**EXERCISE AIM**. What you return must match the records exactly, except that the pictures are gone.

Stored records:
Content starts

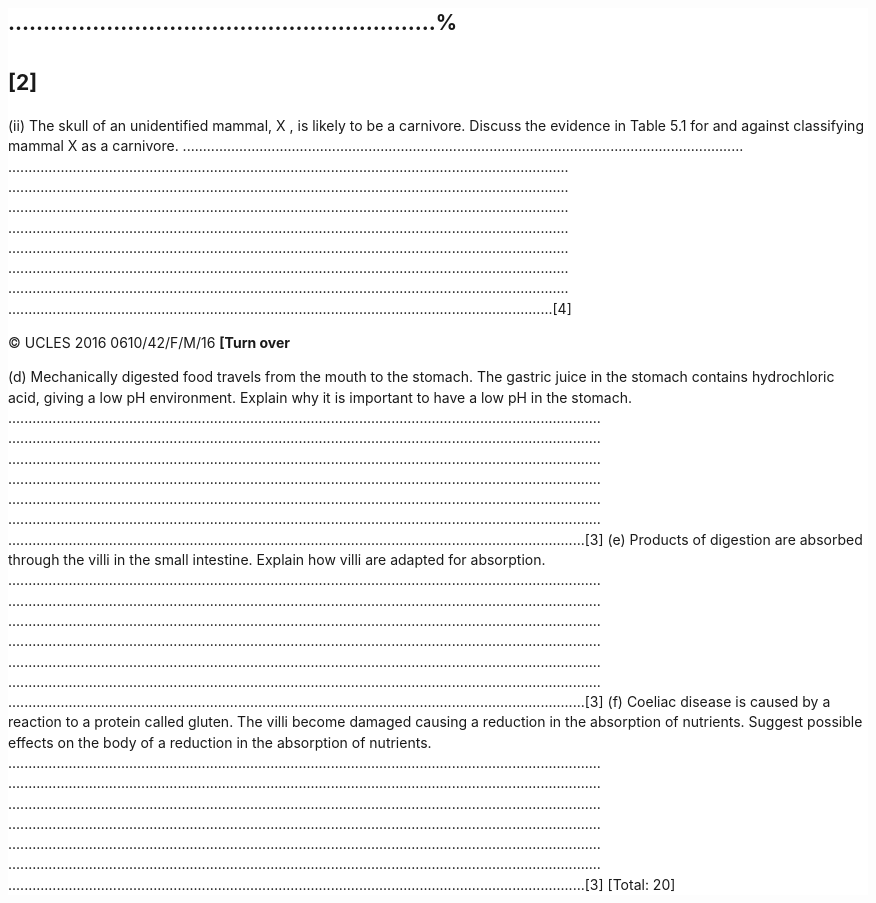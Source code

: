## .............................................................% 

## [2] 

 (ii) The skull of an unidentified mammal, X , is likely to be a carnivore. Discuss the evidence in Table 5.1 for and against classifying mammal X as a carnivore. ........................................................................................................................................... ........................................................................................................................................... ........................................................................................................................................... ........................................................................................................................................... ........................................................................................................................................... ........................................................................................................................................... ........................................................................................................................................... ........................................................................................................................................... .......................................................................................................................................[4] 


© UCLES 2016 0610/42/F/M/16 **[Turn over** 

 (d) Mechanically digested food travels from the mouth to the stomach. The gastric juice in the stomach contains hydrochloric acid, giving a low pH environment. Explain why it is important to have a low pH in the stomach. ................................................................................................................................................... ................................................................................................................................................... ................................................................................................................................................... ................................................................................................................................................... ................................................................................................................................................... ................................................................................................................................................... ...............................................................................................................................................[3] (e) Products of digestion are absorbed through the villi in the small intestine. Explain how villi are adapted for absorption. ................................................................................................................................................... ................................................................................................................................................... ................................................................................................................................................... ................................................................................................................................................... ................................................................................................................................................... ................................................................................................................................................... ...............................................................................................................................................[3] (f) Coeliac disease is caused by a reaction to a protein called gluten. The villi become damaged causing a reduction in the absorption of nutrients. Suggest possible effects on the body of a reduction in the absorption of nutrients. ................................................................................................................................................... ................................................................................................................................................... ................................................................................................................................................... ................................................................................................................................................... ................................................................................................................................................... ................................................................................................................................................... ...............................................................................................................................................[3] [Total: 20]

Content ends

**SOLVED PROBLEM**.
Source code

:## .............................................................% 

## [2] 

 (ii) The skull of an unidentified mammal, X , is likely to be a carnivore. Discuss the evidence in Table 5.1 for and against classifying mammal X as a carnivore. ........................................................................................................................................... ........................................................................................................................................... ........................................................................................................................................... ........................................................................................................................................... ........................................................................................................................................... ........................................................................................................................................... ........................................................................................................................................... ........................................................................................................................................... .......................................................................................................................................[4] 


© UCLES 2016 0610/42/F/M/16 **[Turn over** 

 (d) Mechanically digested food travels from the mouth to the stomach. The gastric juice in the stomach contains hydrochloric acid, giving a low pH environment. Explain why it is important to have a low pH in the stomach. ................................................................................................................................................... ................................................................................................................................................... ................................................................................................................................................... ................................................................................................................................................... ................................................................................................................................................... ................................................................................................................................................... ...............................................................................................................................................[3] (e) Products of digestion are absorbed through the villi in the small intestine. Explain how villi are adapted for absorption. ................................................................................................................................................... ................................................................................................................................................... ................................................................................................................................................... ................................................................................................................................................... ................................................................................................................................................... ................................................................................................................................................... ...............................................................................................................................................[3] (f) Coeliac disease is caused by a reaction to a protein called gluten. The villi become damaged causing a reduction in the absorption of nutrients. Suggest possible effects on the body of a reduction in the absorption of nutrients. ................................................................................................................................................... ................................................................................................................................................... ................................................................................................................................................... ................................................................................................................................................... ................................................................................................................................................... ................................................................................................................................................... ...............................................................................................................................................[3] [Total: 20]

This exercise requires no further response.